● Problem requirements
With pictures left out, copy exactly every line from the one containing "This table contains" through the end of the material.
(Dataset records begins)
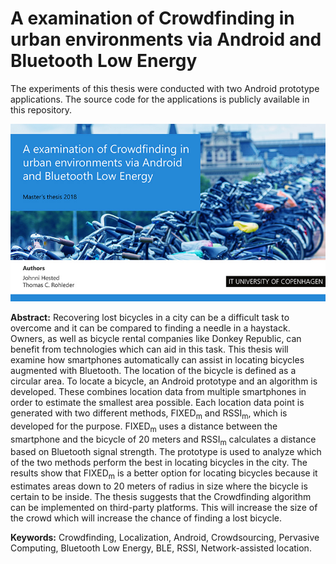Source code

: # A examination of Crowdfinding in urban environments via Android and Bluetooth Low Energy
The experiments of this thesis were conducted with two Android prototype applications. The source code for the applications is publicly available in this  repository.

![Front](https://github.com/RohlederCPH/Master-Thesis-Crowdfinding/blob/master/thesis.jpg)

**Abstract:**
Recovering lost bicycles in a city can be a difficult task to overcome and it can be compared to finding a needle in a haystack. Owners, as well as bicycle rental companies like Donkey Republic, can benefit from technologies which can aid in this task. This thesis will examine how smartphones automatically can assist in locating bicycles augmented with Bluetooth. The location of the bicycle is defined as a circular area. To locate a bicycle, an Android prototype and an algorithm is developed. These combines location data from multiple smartphones in order to estimate the smallest area possible. Each location data point is generated with two different methods, FIXED<sub>m</sub> and RSSI<sub>m</sub>, which is developed for the purpose. FIXED<sub>m</sub> uses a distance between the smartphone and the bicycle of 20 meters and RSSI<sub>m</sub> calculates a distance based on Bluetooth signal strength. The prototype is used to analyze which of the two methods perform the best in locating bicycles in the city. The results show that FIXED<sub>m</sub> is a better option for locating bicycles because it estimates areas down to 20 meters of radius in size where the bicycle is certain to be inside. The thesis suggests that the Crowdfinding algorithm can be implemented on third-party platforms. This will increase the size of the crowd which will increase the chance of finding a lost bicycle.

**Keywords:** 
Crowdfinding, Localization, Android, Crowdsourcing, Pervasive Computing, Bluetooth Low Energy, BLE, RSSI, Network-assisted location.
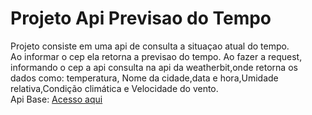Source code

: # Projeto Api Previsao do Tempo

Projeto consiste em uma api de consulta a situaçao atual do tempo.<br>
Ao informar o cep ela retorna a previsao do tempo.
Ao fazer a request, informando o cep a api consulta na api da weatherbit,onde retorna os dados como: temperatura, Nome da cidade,data e hora,Umidade relativa,Condição climática e Velocidade do vento.<br>
Api Base: [Acesso aqui](https://www.weatherbit.io/)

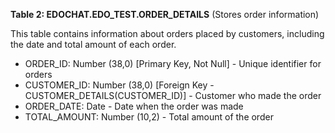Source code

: **Table 2: EDOCHAT.EDO_TEST.ORDER_DETAILS** (Stores order information)

This table contains information about orders placed by customers, including the date and total amount of each order.

- ORDER_ID: Number (38,0) [Primary Key, Not Null] - Unique identifier for orders
- CUSTOMER_ID: Number (38,0) [Foreign Key - CUSTOMER_DETAILS(CUSTOMER_ID)] - Customer who made the order
- ORDER_DATE: Date - Date when the order was made
- TOTAL_AMOUNT: Number (10,2) - Total amount of the order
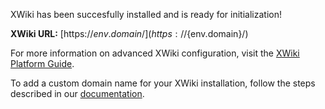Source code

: XWiki has been succesfully installed and is ready for initialization!

**XWiki URL:** [https://${env.domain}/](https://${env.domain}/)

For more information on advanced XWiki configuration, visit the [XWiki Platform Guide](https://www.xwiki.org/xwiki/bin/view/Documentation/AdminGuide/Configuration/).
  
To add a custom domain name for your XWiki installation, follow the steps described in our [documentation](https://www.virtuozzo.com/application-platform-docs/custom-domains/).
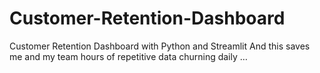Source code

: # Customer-Retention-Dashboard
 Customer Retention Dashboard with Python and Streamlit And this saves me and my team hours of repetitive data churning daily …

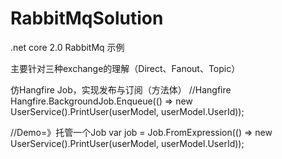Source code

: # RabbitMqSolution
.net core 2.0 RabbitMq 示例

主要针对三种exchange的理解（Direct、Fanout、Topic）


仿Hangfire Job，实现发布与订阅（方法体）
//Hangfire
Hangfire.BackgroundJob.Enqueue(() => new UserService().PrintUser(userModel, userModel.UserId));

//Demo=》托管一个Job
var job = Job.FromExpression(() => new UserService().PrintUser(userModel, userModel.UserId));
(Dataset records ends)
● Answer section
This table contains information about orders placed by customers, including the date and total amount of each order.

- ORDER_ID: Number (38,0) [Primary Key, Not Null] - Unique identifier for orders
- CUSTOMER_ID: Number (38,0) [Foreign Key - CUSTOMER_DETAILS(CUSTOMER_ID)] - Customer who made the order
- ORDER_DATE: Date - Date when the order was made
- TOTAL_AMOUNT: Number (10,2) - Total amount of the order
Source code

: XWiki has been succesfully installed and is ready for initialization!

**XWiki URL:** [https://${env.domain}/](https://${env.domain}/)

For more information on advanced XWiki configuration, visit the [XWiki Platform Guide](https://www.xwiki.org/xwiki/bin/view/Documentation/AdminGuide/Configuration/).
  
To add a custom domain name for your XWiki installation, follow the steps described in our [documentation](https://www.virtuozzo.com/application-platform-docs/custom-domains/).
Source code

: # Customer-Retention-Dashboard
 Customer Retention Dashboard with Python and Streamlit And this saves me and my team hours of repetitive data churning daily …

Source code

: # RabbitMqSolution
.net core 2.0 RabbitMq 示例

主要针对三种exchange的理解（Direct、Fanout、Topic）


仿Hangfire Job，实现发布与订阅（方法体）
//Hangfire
Hangfire.BackgroundJob.Enqueue(() => new UserService().PrintUser(userModel, userModel.UserId));

//Demo=》托管一个Job
var job = Job.FromExpression(() => new UserService().PrintUser(userModel, userModel.UserId));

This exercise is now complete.